[Traceable FSDP2] Add Dynamo support for run_with_rng_state HOP (#127247)
Test command:
`pytest -rA test/inductor/test_compiled_autograd.py::TestCompiledAutograd::test_trace_run_with_rng_state`
Pull Request resolved: https://github.com/pytorch/pytorch/pull/127247
Approved by: https://github.com/bdhirsh
ghstack dependencies: #129414
diff --git a/test/inductor/test_compiled_autograd.py b/test/inductor/test_compiled_autograd.py
index fe65dca..f218a20 100644
--- a/test/inductor/test_compiled_autograd.py
+++ b/test/inductor/test_compiled_autograd.py
@@ -11,6 +11,7 @@
import torch
import torch.nn as nn
+import torch.nn.functional as F
from torch import _inductor as inductor
from torch._dynamo import compiled_autograd, config
from torch._dynamo.utils import counters
@@ -1308,6 +1309,99 @@
self.check_output_and_recompiles(fn, 1)
+ def test_trace_run_with_rng_state(self):
+ def sdpa(xq, xk):
+ return F.scaled_dot_product_attention(xq, xk, xk, is_causal=True)
+
+ def g(xq_1, xk_1, xq_2, xk_2):
+ # xq: (bs, n_local_heads, seqlen, head_dim)

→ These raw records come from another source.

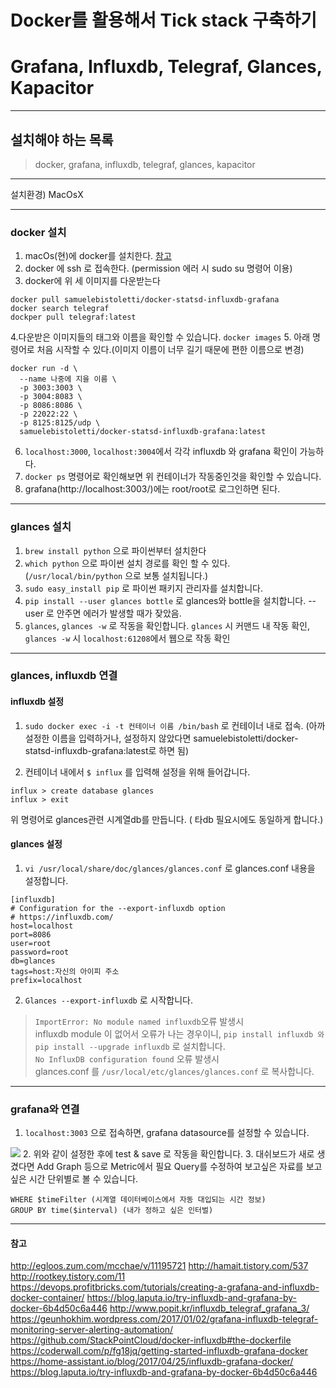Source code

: # Docker를 활용해서 Tick stack 구축하기
# Grafana, Influxdb, Telegraf, Glances, Kapacitor

---

## 설치해야 하는 목록
> docker, grafana, influxdb, telegraf, glances, kapacitor

---

설치환경) MacOsX

---

### docker 설치

1. macOs(현)에 docker를 설치한다. [참고](http://pyrasis.com/book/DockerForTheReallyImpatient/Chapter02/02)
2. docker 에 ssh 로 접속한다. (permission 에러 시 sudo su 명령어 이용)
3. docker에 위 세 이미지를 다운받는다
```
docker pull samuelebistoletti/docker-statsd-influxdb-grafana
docker search telegraf
dockper pull telegraf:latest
```
4.다운받은 이미지들의 태그와 이름을 확인할 수 있습니다.
`docker images`
5. 아래 명령어로 처음 시작할 수 있다.(이미지 이름이 너무 길기 때문에 편한 이름으로 변경)
```
docker run -d \
  --name 나중에 지을 이름 \
  -p 3003:3003 \
  -p 3004:8083 \
  -p 8086:8086 \
  -p 22022:22 \
  -p 8125:8125/udp \
  samuelebistoletti/docker-statsd-influxdb-grafana:latest
```

6. `localhost:3000`, `localhost:3004`에서 각각 influxdb 와 grafana 확인이 가능하다.
7. `docker ps` 명령어로 확인해보면 위 컨테이너가 작동중인것을 확인할 수 있습니다.
8. grafana(http://localhost:3003/)에는 root/root로 로그인하면 된다.
---

### glances 설치

1. `brew install python` 으로 파이썬부터 설치한다
2. `which python` 으로 파이썬 설치 경로를 확인 할 수 있다. (`/usr/local/bin/python` 으로 보통 설치됩니다.)
3. `sudo easy_install pip` 로 파이썬 패키지 관리자를 설치합니다.
4. `pip install --user glances bottle` 로 glances와 bottle을 설치합니다.
--user 로 안주면 에러가 발생할 때가 잦았음.
5. `glances`, `glances -w` 로 작동을 확인합니다.
`glances` 시 커맨드 내 작동 확인, `glances -w` 시 `localhost:61208`에서 웹으로 작동 확인

---

### glances, influxdb 연결

#### influxdb 설정

1. `sudo docker exec -i -t 컨테이너 이름 /bin/bash` 로 컨테이너 내로 접속. (아까 설정한 이름을 입력하거나, 설정하지 않았다면 samuelebistoletti/docker-statsd-influxdb-grafana:latest로 하면 됨)

2. 컨테이너 내에서 `$ influx` 를 입력해 설정을 위해 들어갑니다.
```
influx > create database glances
influx > exit
```
위 명령어로 glances관련 시계열db를 만듭니다. ( 타db 필요시에도 동일하게 합니다.)

#### glances 설정

1. `vi /usr/local/share/doc/glances/glances.conf` 로 glances.conf 내용을 설정합니다.
```
[influxdb]
# Configuration for the --export-influxdb option
# https://influxdb.com/
host=localhost
port=8086
user=root
password=root
db=glances
tags=host:자신의 아이피 주소
prefix=localhost
```

2. `Glances --export-influxdb` 로 시작합니다.
> `ImportError: No module named influxdb`오류 발생시<br>
> influxdb module 이 없어서 오류가 나는 경우이니, `pip install influxdb 와 pip install --upgrade influxdb` 로 설치합니다.<br>
> `No InfluxDB configuration found` 오류 발생시<br>
> glances.conf 를 `/usr/local/etc/glances/glances.conf` 로 복사합니다.

---

### grafana와 연결

1. `localhost:3003` 으로 접속하면, grafana datasource를 설정할 수 있습니다.

![](http://pds27.egloos.com/pds/201512/06/18/a0105618_56642017135f9.png)
2. 위와 같이 설정한 후에 test & save 로 작동을 확인합니다.
3. 대쉬보드가 새로 생겼다면 Add Graph 등으로 Metric에서 필요 Query를 수정하여 보고싶은 자료를 보고싶은 시간 단위별로 볼 수 있습니다.
```
WHERE $timeFilter (시계열 데이터베이스에서 자동 대입되는 시간 정보)
GROUP BY time($interval) (내가 정하고 싶은 인터벌)
```

---

#### 참고

http://egloos.zum.com/mcchae/v/11195721
http://hamait.tistory.com/537
http://rootkey.tistory.com/11
https://devops.profitbricks.com/tutorials/creating-a-grafana-and-influxdb-docker-container/
https://blog.laputa.io/try-influxdb-and-grafana-by-docker-6b4d50c6a446
http://www.popit.kr/influxdb_telegraf_grafana_3/
https://geunhokhim.wordpress.com/2017/01/02/grafana-influxdb-telegraf-monitoring-server-alerting-automation/
https://github.com/StackPointCloud/docker-influxdb#the-dockerfile
https://coderwall.com/p/fg18jq/getting-started-influxdb-grafana-docker
https://home-assistant.io/blog/2017/04/25/influxdb-grafana-docker/
https://blog.laputa.io/try-influxdb-and-grafana-by-docker-6b4d50c6a446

+ # xk: (bs, n_local_heads, cache_len + seqlen, head_dim)
+ y1 = sdpa(xq_1, xk_1)
+ y2 = torch.utils.checkpoint.checkpoint(
+ sdpa, xq_2, xk_2, use_reentrant=False
+ )
+ y = torch.mul(y1, y2)
+ z = torch.matmul(y, y)
+ return z
+
+ def f():
+ bs = 1
+ n_local_heads = 1
+ seqlen = 2
+ head_dim = 2
+ cache_len = 2
+ xq_list = [
+ torch.ones(
+ (bs, n_local_heads, seqlen, head_dim),
+ requires_grad=True,
+ device="cpu",
+ )
+ for _ in range(2)
+ ]
+ xk_list = [
+ torch.ones(
+ (bs, n_local_heads, cache_len + seqlen, head_dim),
+ requires_grad=True,
+ device="cpu",
+ )
+ for _ in range(2)
+ ]
+ out = torch.compile(g, fullgraph=True)(
+ xq_list[0], xk_list[0], xq_list[1], xk_list[1]
+ )
+ out.sum().backward()
+ return out, *[x.grad for x in xq_list + xk_list]
+
+ """
+ Walkthrough of what happens with `run_with_rng_state`:
+ 1. `run_with_rng_state` only shows up in the backward graph (this op is inserted by the partitioner).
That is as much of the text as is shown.